We need to work with staff and students to remind them of the risks of using AI like this. Remember the inherent issues with AI – bias, confusion about copyright, and the fact it gets things wrong even if it’s genuinely built for good and not evil. Some AI’s will be built specifically to help discover vulnerabilities in systems or steal your data – do you know which AIs are which?
If we are worried about students using AI to automatically write and submit assessments, isn’t this just the same as worrying about students using AI to generate submissions for assessments? There’s just the extra step of it all being automated. If this is a concern then maybe thinking about how we assess and whether it’s still fit for purpose is actually a big priority for HE.
So, to summarise:
- Agentic AI is not necessarily bad, but it might be, and really we need to make sure we educate students and staff to understand the risks.

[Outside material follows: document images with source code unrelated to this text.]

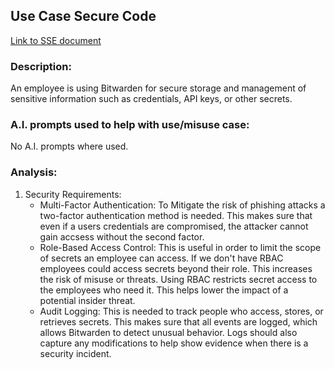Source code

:## Use Case Secure Code
[Link to SSE document](https://github.com/PatrickBN/CYBR8420_Team5/blob/main/Software%20Security%20Engineering.md)

### Description:

An employee is using Bitwarden for secure storage and management of sensitive information such as credentials, API keys, or other secrets.

### A.I. prompts used to help with use/misuse case:

No A.I. prompts where used.

### Analysis:

  1. Security Requirements:
     * Multi-Factor Authentication: To Mitigate the risk of phishing attacks a two-factor authentication method is needed. This makes sure that even if a users credentials are compromised, the attacker cannot gain accsess without the second factor.
     * Role-Based Access Control: This is useful in order to limit the scope of secrets an employee can access. If we don't have RBAC employees could access secrets beyond their role. This increases the risk of misuse or threats. Using RBAC restricts secret access to the employees who need it. This helps lower the impact of a potential insider threat.
     * Audit Logging: This is needed to track people who access, stores, or retrieves secrets. This makes sure that all events are logged, which allows Bitwarden to detect unusual behavior. Logs should also capture any modifications to help show evidence when there is a security incident.
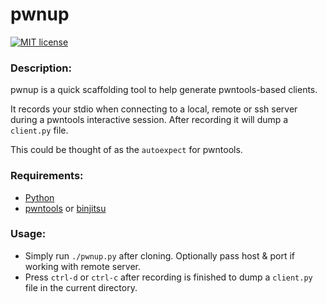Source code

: # pwnup

[![MIT license](http://img.shields.io/badge/license-MIT-brightgreen.svg)](http://opensource.org/licenses/MIT)

### Description:
pwnup is a quick scaffolding tool to help generate pwntools-based clients.

It records your stdio when connecting to a local, remote or ssh server during a pwntools interactive session.  After recording it will dump a `client.py` file.

This could be thought of as the `autoexpect` for pwntools.

### Requirements:
- [Python](https://www.python.org/)
- [pwntools](https://github.com/Gallopsled/pwntools) or [binjitsu](https://github.com/binjitsu/binjitsu)

### Usage:
- Simply run `./pwnup.py` after cloning.  Optionally pass host & port if working with remote server.
- Press `ctrl-d` or `ctrl-c` after recording is finished to dump a `client.py` file in the current directory.

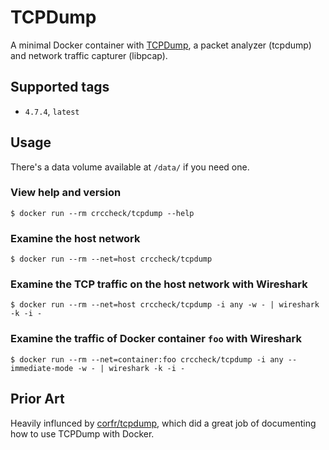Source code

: TCPDump
=======

A minimal Docker container with [TCPDump], a packet analyzer (tcpdump) and
network traffic capturer (libpcap).

Supported tags
--------------

* `4.7.4`, `latest`

Usage
-----

There's a data volume available at `/data/` if you need one.

### View help and version

    $ docker run --rm crccheck/tcpdump --help

### Examine the host network

    $ docker run --rm --net=host crccheck/tcpdump

### Examine the TCP traffic on the host network with Wireshark

    $ docker run --rm --net=host crccheck/tcpdump -i any -w - | wireshark -k -i -

### Examine the traffic of Docker container `foo` with Wireshark

    $ docker run --rm --net=container:foo crccheck/tcpdump -i any --immediate-mode -w - | wireshark -k -i -

Prior Art
---------

Heavily influnced by [corfr/tcpdump], which did a great job of documenting how
to use TCPDump with Docker.

  [TCPDump]: http://www.tcpdump.org/
  [corfr/tcpdump]: https://registry.hub.docker.com/u/corfr/tcpdump/
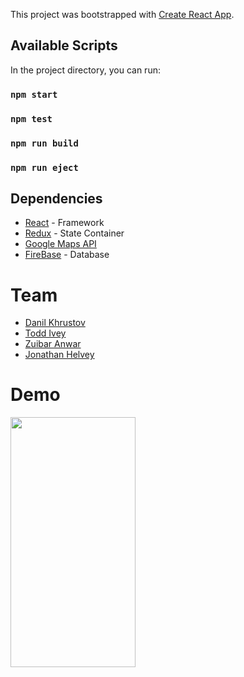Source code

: This project was bootstrapped with [Create React App](https://github.com/facebook/create-react-app).

## Available Scripts

In the project directory, you can run:

### `npm start`

### `npm test`

### `npm run build`

### `npm run eject`

## Dependencies

- [React](https://reactjs.org/docs) - Framework
- [Redux](https://redux.js.org/) - State Container
- [Google Maps API](hhttps://developers.google.com/maps/documentation/)
- [FireBase](https://firebase.google.com/docs) - Database


# Team
- [Danil Khrustov](https://github.com/Delta8Kilo)
- [Todd Ivey](https://github.com/toddivey)
- [Zuibar Anwar](https://github.com/zubairfullstack)
- [Jonathan Helvey](https://github.com/JonathanHelvey)

# Demo
<img src="Tour.gif" data-canonical-src="Pop.gif" width="200" height="400" />
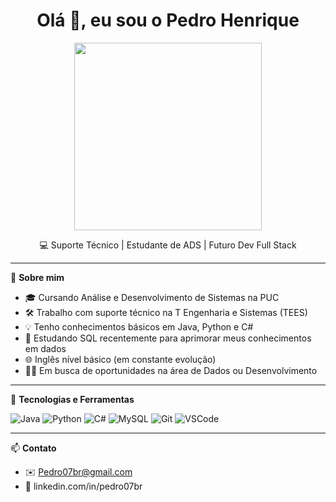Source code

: <h1 align="center">Olá 👋, eu sou o Pedro Henrique</h1>
<p align="center">
  <img src="https://tenor.com/pt-BR/view/teclado-anime-gif-10627704" width="300" />
</p>

<p align="center">
  💻 Suporte Técnico | Estudante de ADS | Futuro Dev Full Stack  
</p>

---

🔧 **Sobre mim**

- 🎓 Cursando Análise e Desenvolvimento de Sistemas na PUC
- 🛠️ Trabalho com suporte técnico na T Engenharia e Sistemas (TEES)
- 💡 Tenho conhecimentos básicos em Java, Python e C#
- 🐘 Estudando SQL recentemente para aprimorar meus conhecimentos em dados
- 🌐 Inglês nível básico (em constante evolução)
- 👨‍💻 Em busca de oportunidades na área de Dados ou Desenvolvimento

---

🧰 **Tecnologias e Ferramentas**

![Java](https://img.shields.io/badge/Java-ED8B00?style=for-the-badge&logo=java&logoColor=white)
![Python](https://img.shields.io/badge/Python-3670A0?style=for-the-badge&logo=python&logoColor=ffdd54)
![C#](https://img.shields.io/badge/C%23-68217A?style=for-the-badge&logo=c-sharp&logoColor=white)
![MySQL](https://img.shields.io/badge/MySQL-00000F?style=for-the-badge&logo=mysql&logoColor=white)
![Git](https://img.shields.io/badge/Git-F05032?style=for-the-badge&logo=git&logoColor=white)
![VSCode](https://img.shields.io/badge/VSCode-007ACC?style=for-the-badge&logo=visual-studio-code&logoColor=white)

---

📫 **Contato**

- ✉️ Pedro07br@gmail.com
- 💼 linkedin.com/in/pedro07br
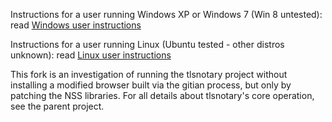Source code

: Instructions for a user running Windows XP or Windows 7 (Win 8 untested): read [Windows user instructions](instructions/User_Instructions_Windows.txt)

Instructions for a user running Linux (Ubuntu tested - other distros unknown): read [Linux user instructions](instructions/User_Instructions_Linux.txt)

This fork is an investigation of running the tlsnotary project without installing a modified browser built via the gitian process, but only by patching the NSS libraries.
For all details about tlsnotary's core operation, see the parent project.
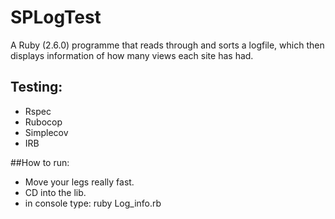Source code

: # SPLogTest

A Ruby (2.6.0) programme that reads through and sorts a logfile, which then displays information of how many views each site has had.

## Testing:
- Rspec
- Rubocop
- Simplecov
- IRB

##How to run:
- Move your legs really fast.
- CD into the lib.
- in console type: ruby Log_info.rb
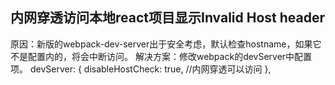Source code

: ## 内网穿透访问本地react项目显示Invalid Host header
原因：新版的webpack-dev-server出于安全考虑，默认检查hostname，如果它不是配置内的，将会中断访问。
解决方案：修改webpack的devServer中配置项。
    devServer: {
            disableHostCheck: true, //内网穿透可以访问
    },
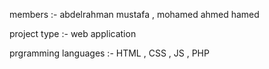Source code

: members :- 
abdelrahman mustafa , 
mohamed ahmed hamed 

project type :- web application 

prgramming languages :-  HTML , CSS , JS , PHP
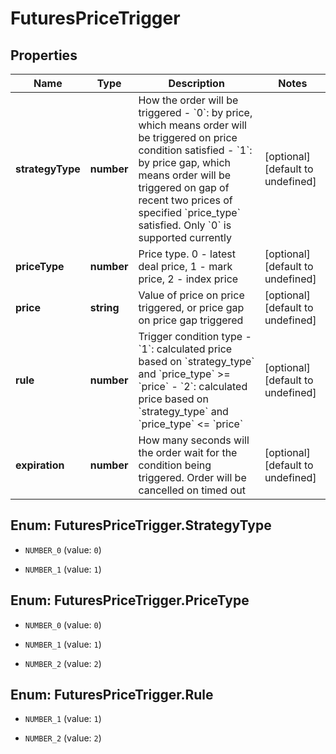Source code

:# FuturesPriceTrigger

## Properties

Name | Type | Description | Notes
------------ | ------------- | ------------- | -------------
**strategyType** | **number** | How the order will be triggered   - &#x60;0&#x60;: by price, which means order will be triggered on price condition satisfied  - &#x60;1&#x60;: by price gap, which means order will be triggered on gap of recent two prices of specified &#x60;price_type&#x60; satisfied.  Only &#x60;0&#x60; is supported currently | [optional] [default to undefined]
**priceType** | **number** | Price type. 0 - latest deal price, 1 - mark price, 2 - index price | [optional] [default to undefined]
**price** | **string** | Value of price on price triggered, or price gap on price gap triggered | [optional] [default to undefined]
**rule** | **number** | Trigger condition type  - &#x60;1&#x60;: calculated price based on &#x60;strategy_type&#x60; and &#x60;price_type&#x60; &gt;&#x3D; &#x60;price&#x60; - &#x60;2&#x60;: calculated price based on &#x60;strategy_type&#x60; and &#x60;price_type&#x60; &lt;&#x3D; &#x60;price&#x60; | [optional] [default to undefined]
**expiration** | **number** | How many seconds will the order wait for the condition being triggered. Order will be cancelled on timed out | [optional] [default to undefined]

## Enum: FuturesPriceTrigger.StrategyType

* `NUMBER_0` (value: `0`)

* `NUMBER_1` (value: `1`)


## Enum: FuturesPriceTrigger.PriceType

* `NUMBER_0` (value: `0`)

* `NUMBER_1` (value: `1`)

* `NUMBER_2` (value: `2`)


## Enum: FuturesPriceTrigger.Rule

* `NUMBER_1` (value: `1`)

* `NUMBER_2` (value: `2`)


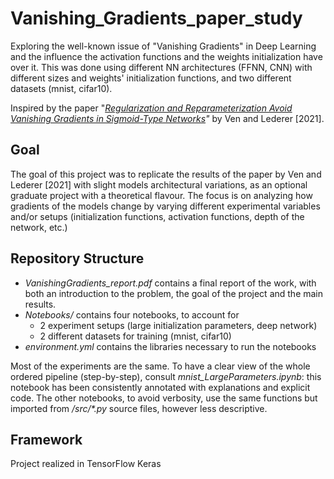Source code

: # Vanishing_Gradients_paper_study
Exploring the well-known issue of "Vanishing Gradients" in Deep Learning and the influence the activation functions and the weights initialization have over it. This was done using different NN architectures (FFNN, CNN) with different sizes and weights' initialization functions, and two different datasets (mnist, cifar10).

Inspired by the paper "_[Regularization and Reparameterization Avoid Vanishing Gradients in Sigmoid-Type Networks]([url](https://arxiv.org/abs/2106.02260#))"_ by Ven and Lederer [2021].

## Goal
The goal of this project was to replicate the results of the paper by Ven and Lederer [2021] with slight models architectural variations, as an optional graduate project with a theoretical flavour. The focus is on analyzing how gradients of the models change by varying different experimental variables and/or setups (initialization functions, activation functions, depth of the network, etc.) 

## Repository Structure
* _VanishingGradients_report.pdf_ contains a final report of the work, with both an introduction to the problem, the goal of the project and the main results.
* _Notebooks/_ contains four notebooks, to account for
  * 2 experiment setups (large initialization parameters, deep network)
  * 2 different datasets for training (mnist, cifar10)
* _environment.yml_ contains the libraries necessary to run the notebooks
  
Most of the experiments are the same. To have a clear view of the whole ordered pipeline (step-by-step), consult _mnist_LargeParameters.ipynb_: this notebook has been consistently annotated with explanations and explicit code. The other notebooks, to avoid verbosity, use the same functions but imported from _/src/*.py_ source files, however less descriptive.

## Framework
Project realized in TensorFlow Keras

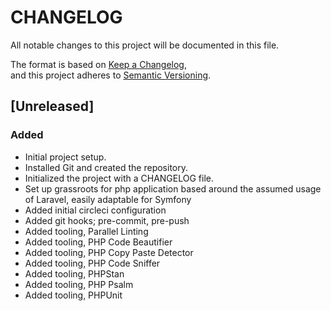 # CHANGELOG
All notable changes to this project will be documented in this file.

The format is based on [Keep a Changelog](https://keepachangelog.com/),  
and this project adheres to [Semantic Versioning](https://semver.org/).

## [Unreleased]
### Added
- Initial project setup.
- Installed Git and created the repository.
- Initialized the project with a CHANGELOG file.
- Set up grassroots for php application based around the assumed usage of Laravel, easily adaptable for Symfony
- Added initial circleci configuration
- Added git hooks; pre-commit, pre-push
- Added tooling, Parallel Linting
- Added tooling, PHP Code Beautifier
- Added tooling, PHP Copy Paste Detector
- Added tooling, PHP Code Sniffer
- Added tooling, PHPStan
- Added tooling, PHP Psalm
- Added tooling, PHPUnit
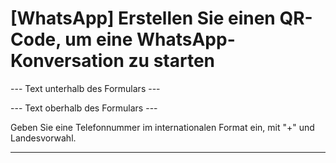 <h1>[WhatsApp] Erstellen Sie einen QR-Code, um eine WhatsApp-Konversation zu starten</h1>

--- Text unterhalb des Formulars ---

  <p Durch Scannen des Codes wird eine Unterhaltung in WhatsApp geöffnet!</p>

--- Text oberhalb des Formulars ---

<p class="hint smfm-hint">Geben Sie eine Telefonnummer im internationalen Format ein, mit "+" und Landesvorwahl.</p>

----------
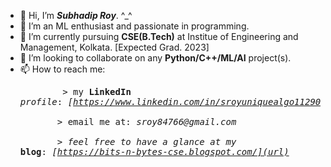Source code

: - 👋 Hi, I’m _**Subhadip Roy**_. ^_^
- 👀 I’m an ML enthusiast and passionate in programming.
- 🌱 I’m currently pursuing **CSE(B.Tech)** at Institue of Engineering and Management, Kolkata. [Expected Grad. 2023]
- 💞️ I’m looking to collaborate on any **Python/C++/ML/AI** project(s).
- 📫 How to reach me:  <pre>
      &nbsp;&nbsp;&nbsp;&nbsp;&nbsp;&nbsp; > my **LinkedIn** _profile_: _[https://www.linkedin.com/in/sroyuniquealgo11290157/](url)_     
      &nbsp;&nbsp;&nbsp;&nbsp;&nbsp;&nbsp; > email me at: _sroy84766@gmail.com_     
      &nbsp;&nbsp;&nbsp;&nbsp;&nbsp;&nbsp; > _feel free to have a glance at my_ **blog**: _[https://bits-n-bytes-cse.blogspot.com/](url)_
      </pre>
<!---
Subhadip11290157/Subhadip11290157 is a ✨ special ✨ repository because its `README.md` (this file) appears on your GitHub profile.
You can click the Preview link to take a look at your changes.
--->
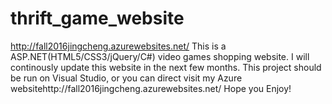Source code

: # thrift_game_website
http://fall2016jingcheng.azurewebsites.net/
This is a ASP.NET(HTML5/CSS3/jQuery/C#) video games shopping website.
I will continously update this website in the next few months.
This project should be run on Visual Studio, or you can direct visit my Azure websitehttp://fall2016jingcheng.azurewebsites.net/ 
Hope you Enjoy!
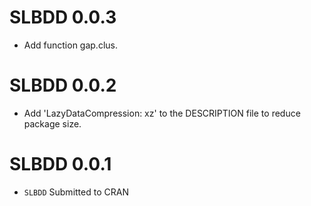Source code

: # SLBDD 0.0.3
* Add function gap.clus.

# SLBDD 0.0.2
* Add 'LazyDataCompression: xz' to the DESCRIPTION file to reduce package size.

# SLBDD 0.0.1
* `SLBDD` Submitted to CRAN
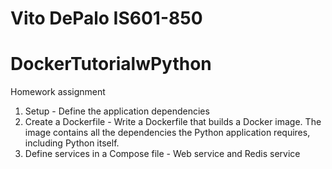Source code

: # Vito DePalo IS601-850
# DockerTutorialwPython
Homework assignment
1. Setup - Define the application dependencies
2. Create a Dockerfile - Write a Dockerfile that builds a Docker image. The image contains all the dependencies the Python application requires, including Python itself.
3. Define services in a Compose file - Web service and Redis service
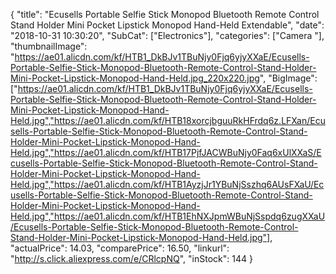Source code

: {
	"title": "Ecusells Portable Selfie Stick Monopod Bluetooth Remote Control Stand Holder Mini Pocket Lipstick Monopod Hand-Held Extendable",
	"date": "2018-10-31 10:30:20",
	"SubCat": ["Electronics"],
	"categories": ["Camera "],
	"thumbnailImage": "https://ae01.alicdn.com/kf/HTB1_DkBJv1TBuNjy0Fjq6yjyXXaE/Ecusells-Portable-Selfie-Stick-Monopod-Bluetooth-Remote-Control-Stand-Holder-Mini-Pocket-Lipstick-Monopod-Hand-Held.jpg_220x220.jpg",
	"BigImage": ["https://ae01.alicdn.com/kf/HTB1_DkBJv1TBuNjy0Fjq6yjyXXaE/Ecusells-Portable-Selfie-Stick-Monopod-Bluetooth-Remote-Control-Stand-Holder-Mini-Pocket-Lipstick-Monopod-Hand-Held.jpg","https://ae01.alicdn.com/kf/HTB18xorcjbguuRkHFrdq6z.LFXan/Ecusells-Portable-Selfie-Stick-Monopod-Bluetooth-Remote-Control-Stand-Holder-Mini-Pocket-Lipstick-Monopod-Hand-Held.jpg","https://ae01.alicdn.com/kf/HTB17PjfJACWBuNjy0Faq6xUlXXaS/Ecusells-Portable-Selfie-Stick-Monopod-Bluetooth-Remote-Control-Stand-Holder-Mini-Pocket-Lipstick-Monopod-Hand-Held.jpg","https://ae01.alicdn.com/kf/HTB1AyzjJr1YBuNjSszhq6AUsFXaU/Ecusells-Portable-Selfie-Stick-Monopod-Bluetooth-Remote-Control-Stand-Holder-Mini-Pocket-Lipstick-Monopod-Hand-Held.jpg","https://ae01.alicdn.com/kf/HTB1EhNXJpmWBuNjSspdq6zugXXaU/Ecusells-Portable-Selfie-Stick-Monopod-Bluetooth-Remote-Control-Stand-Holder-Mini-Pocket-Lipstick-Monopod-Hand-Held.jpg"],
	"actualPrice": 14.03,
	"comparePrice": 16.50,
	"linkurl": "http://s.click.aliexpress.com/e/CRlcpNQ",
	"inStock": 144
}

- If we are worried about students using it to cheat, there are many other ways they can cheat (and many other ways they can cheat using AI specifically). We have to remind students of the value of the learning process and consider how and what we are assessing – is it still fit for purpose, the world has changed quite a bit in recent years. Many of our students care deeply about the environment, we can also remind them of the impact AI has on the world – so use it carefully.
- AI isn’t going away. And actually may feature pretty heavily in employability of our students going forward. We need to teach them how to use it properly.